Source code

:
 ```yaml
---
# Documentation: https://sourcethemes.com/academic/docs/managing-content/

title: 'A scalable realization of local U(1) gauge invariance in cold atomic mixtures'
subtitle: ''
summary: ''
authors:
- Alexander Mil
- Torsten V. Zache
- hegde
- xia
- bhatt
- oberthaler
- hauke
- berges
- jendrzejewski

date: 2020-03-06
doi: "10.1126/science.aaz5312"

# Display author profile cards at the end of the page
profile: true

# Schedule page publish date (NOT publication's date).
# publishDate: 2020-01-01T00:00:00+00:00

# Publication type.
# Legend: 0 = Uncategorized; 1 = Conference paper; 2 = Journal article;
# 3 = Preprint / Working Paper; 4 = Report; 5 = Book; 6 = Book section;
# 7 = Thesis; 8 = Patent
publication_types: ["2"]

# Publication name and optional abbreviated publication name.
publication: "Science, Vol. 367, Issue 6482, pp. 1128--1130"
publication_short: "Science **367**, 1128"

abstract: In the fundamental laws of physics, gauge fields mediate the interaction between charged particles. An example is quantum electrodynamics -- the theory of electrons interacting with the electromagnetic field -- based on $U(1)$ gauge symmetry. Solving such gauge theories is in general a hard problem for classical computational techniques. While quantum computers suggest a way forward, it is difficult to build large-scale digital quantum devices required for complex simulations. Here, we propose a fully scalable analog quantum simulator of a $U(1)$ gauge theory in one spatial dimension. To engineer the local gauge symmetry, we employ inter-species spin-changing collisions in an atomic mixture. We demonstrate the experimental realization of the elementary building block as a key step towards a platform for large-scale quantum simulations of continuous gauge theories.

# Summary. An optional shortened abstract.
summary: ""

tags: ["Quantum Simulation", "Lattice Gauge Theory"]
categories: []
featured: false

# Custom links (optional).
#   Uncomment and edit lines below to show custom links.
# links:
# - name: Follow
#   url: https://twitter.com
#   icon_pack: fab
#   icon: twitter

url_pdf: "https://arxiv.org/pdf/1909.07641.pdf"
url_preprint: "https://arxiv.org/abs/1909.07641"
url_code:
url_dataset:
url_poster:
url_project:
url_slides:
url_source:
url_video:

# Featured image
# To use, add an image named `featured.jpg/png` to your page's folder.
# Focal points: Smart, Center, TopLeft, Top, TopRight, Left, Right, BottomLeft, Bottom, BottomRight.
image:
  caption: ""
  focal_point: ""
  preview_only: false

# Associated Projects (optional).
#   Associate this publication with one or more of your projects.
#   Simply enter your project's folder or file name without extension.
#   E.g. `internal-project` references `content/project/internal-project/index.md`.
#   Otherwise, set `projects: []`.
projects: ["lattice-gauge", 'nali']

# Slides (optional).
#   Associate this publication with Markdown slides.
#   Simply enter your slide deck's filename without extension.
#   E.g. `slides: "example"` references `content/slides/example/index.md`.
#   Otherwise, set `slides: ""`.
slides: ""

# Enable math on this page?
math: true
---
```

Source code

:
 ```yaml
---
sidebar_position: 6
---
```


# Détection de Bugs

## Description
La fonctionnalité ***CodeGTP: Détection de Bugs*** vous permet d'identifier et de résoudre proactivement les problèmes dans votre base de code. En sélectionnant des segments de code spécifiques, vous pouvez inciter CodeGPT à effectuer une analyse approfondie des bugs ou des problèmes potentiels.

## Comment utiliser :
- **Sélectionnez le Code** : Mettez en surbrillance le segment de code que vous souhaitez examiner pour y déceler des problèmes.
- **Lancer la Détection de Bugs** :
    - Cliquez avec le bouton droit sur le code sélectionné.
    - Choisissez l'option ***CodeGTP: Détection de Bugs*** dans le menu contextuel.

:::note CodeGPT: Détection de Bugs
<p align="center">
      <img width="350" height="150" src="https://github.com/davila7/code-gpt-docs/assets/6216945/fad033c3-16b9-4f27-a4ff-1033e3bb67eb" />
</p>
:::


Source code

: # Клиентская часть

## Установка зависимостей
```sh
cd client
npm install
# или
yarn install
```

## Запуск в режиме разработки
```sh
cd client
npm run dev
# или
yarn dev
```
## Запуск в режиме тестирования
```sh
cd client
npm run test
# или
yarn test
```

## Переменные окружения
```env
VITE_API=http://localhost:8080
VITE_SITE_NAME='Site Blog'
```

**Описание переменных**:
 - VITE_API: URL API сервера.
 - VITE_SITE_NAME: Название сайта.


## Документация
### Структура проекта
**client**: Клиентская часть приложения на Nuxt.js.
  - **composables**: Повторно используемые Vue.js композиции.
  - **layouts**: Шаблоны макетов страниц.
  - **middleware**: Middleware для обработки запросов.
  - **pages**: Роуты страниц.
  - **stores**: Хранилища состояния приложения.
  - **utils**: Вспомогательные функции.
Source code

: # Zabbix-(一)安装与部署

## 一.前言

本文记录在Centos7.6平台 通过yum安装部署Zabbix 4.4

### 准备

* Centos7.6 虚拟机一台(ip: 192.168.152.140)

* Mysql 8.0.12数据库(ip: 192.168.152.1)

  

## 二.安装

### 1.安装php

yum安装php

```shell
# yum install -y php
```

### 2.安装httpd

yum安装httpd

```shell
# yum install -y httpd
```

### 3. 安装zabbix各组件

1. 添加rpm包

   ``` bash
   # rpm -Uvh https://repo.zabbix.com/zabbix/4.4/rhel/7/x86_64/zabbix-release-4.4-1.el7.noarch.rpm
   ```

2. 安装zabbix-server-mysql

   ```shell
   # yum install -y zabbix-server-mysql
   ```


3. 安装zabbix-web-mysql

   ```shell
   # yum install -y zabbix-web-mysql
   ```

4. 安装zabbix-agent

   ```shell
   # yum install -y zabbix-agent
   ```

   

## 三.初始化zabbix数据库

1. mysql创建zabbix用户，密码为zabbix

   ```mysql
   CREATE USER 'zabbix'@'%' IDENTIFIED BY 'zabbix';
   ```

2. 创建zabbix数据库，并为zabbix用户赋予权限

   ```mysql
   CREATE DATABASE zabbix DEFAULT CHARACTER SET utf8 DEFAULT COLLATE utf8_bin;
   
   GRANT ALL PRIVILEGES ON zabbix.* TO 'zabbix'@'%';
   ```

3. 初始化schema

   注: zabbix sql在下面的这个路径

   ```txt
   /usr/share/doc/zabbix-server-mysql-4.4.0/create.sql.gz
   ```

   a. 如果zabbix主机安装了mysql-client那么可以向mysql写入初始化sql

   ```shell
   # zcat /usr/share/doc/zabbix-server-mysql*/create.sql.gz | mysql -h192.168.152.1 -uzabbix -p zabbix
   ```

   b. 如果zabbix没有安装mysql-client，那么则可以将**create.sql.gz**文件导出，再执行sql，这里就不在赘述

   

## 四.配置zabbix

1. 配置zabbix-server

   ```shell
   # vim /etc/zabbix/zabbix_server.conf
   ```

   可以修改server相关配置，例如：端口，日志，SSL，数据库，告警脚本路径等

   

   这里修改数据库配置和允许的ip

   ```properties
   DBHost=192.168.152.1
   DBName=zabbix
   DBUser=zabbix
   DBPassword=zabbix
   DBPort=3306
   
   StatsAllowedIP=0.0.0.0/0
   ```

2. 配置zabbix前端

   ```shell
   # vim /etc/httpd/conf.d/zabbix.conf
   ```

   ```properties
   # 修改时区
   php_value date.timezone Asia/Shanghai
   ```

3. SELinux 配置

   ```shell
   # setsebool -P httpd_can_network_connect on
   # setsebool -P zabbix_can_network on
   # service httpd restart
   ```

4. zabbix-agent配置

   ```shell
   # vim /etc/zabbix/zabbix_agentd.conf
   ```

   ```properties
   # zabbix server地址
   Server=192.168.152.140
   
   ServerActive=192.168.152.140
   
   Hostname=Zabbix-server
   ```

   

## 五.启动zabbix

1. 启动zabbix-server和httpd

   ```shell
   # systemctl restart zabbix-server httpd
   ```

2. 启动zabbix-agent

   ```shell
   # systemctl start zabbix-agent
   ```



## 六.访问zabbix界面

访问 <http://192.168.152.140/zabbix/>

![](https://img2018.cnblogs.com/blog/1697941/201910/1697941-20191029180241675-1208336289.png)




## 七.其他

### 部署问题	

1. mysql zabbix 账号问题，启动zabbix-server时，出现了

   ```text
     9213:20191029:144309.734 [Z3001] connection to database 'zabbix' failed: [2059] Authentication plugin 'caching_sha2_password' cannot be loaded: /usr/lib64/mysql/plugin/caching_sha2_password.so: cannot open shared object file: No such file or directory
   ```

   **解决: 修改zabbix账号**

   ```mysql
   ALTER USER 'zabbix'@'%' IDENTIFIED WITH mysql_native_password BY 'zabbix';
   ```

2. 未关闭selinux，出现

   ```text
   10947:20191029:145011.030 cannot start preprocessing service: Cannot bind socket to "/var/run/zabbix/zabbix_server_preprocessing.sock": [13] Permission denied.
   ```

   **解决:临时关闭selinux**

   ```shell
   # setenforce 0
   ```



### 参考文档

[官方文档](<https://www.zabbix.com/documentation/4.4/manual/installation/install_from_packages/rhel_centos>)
================
Exercise requirements:
In the data above, which lines include "приложения"? Return those lines.

Answer to this exercise:
**client**: Клиентская часть приложения на Nuxt.js.
  - **stores**: Хранилища состояния приложения.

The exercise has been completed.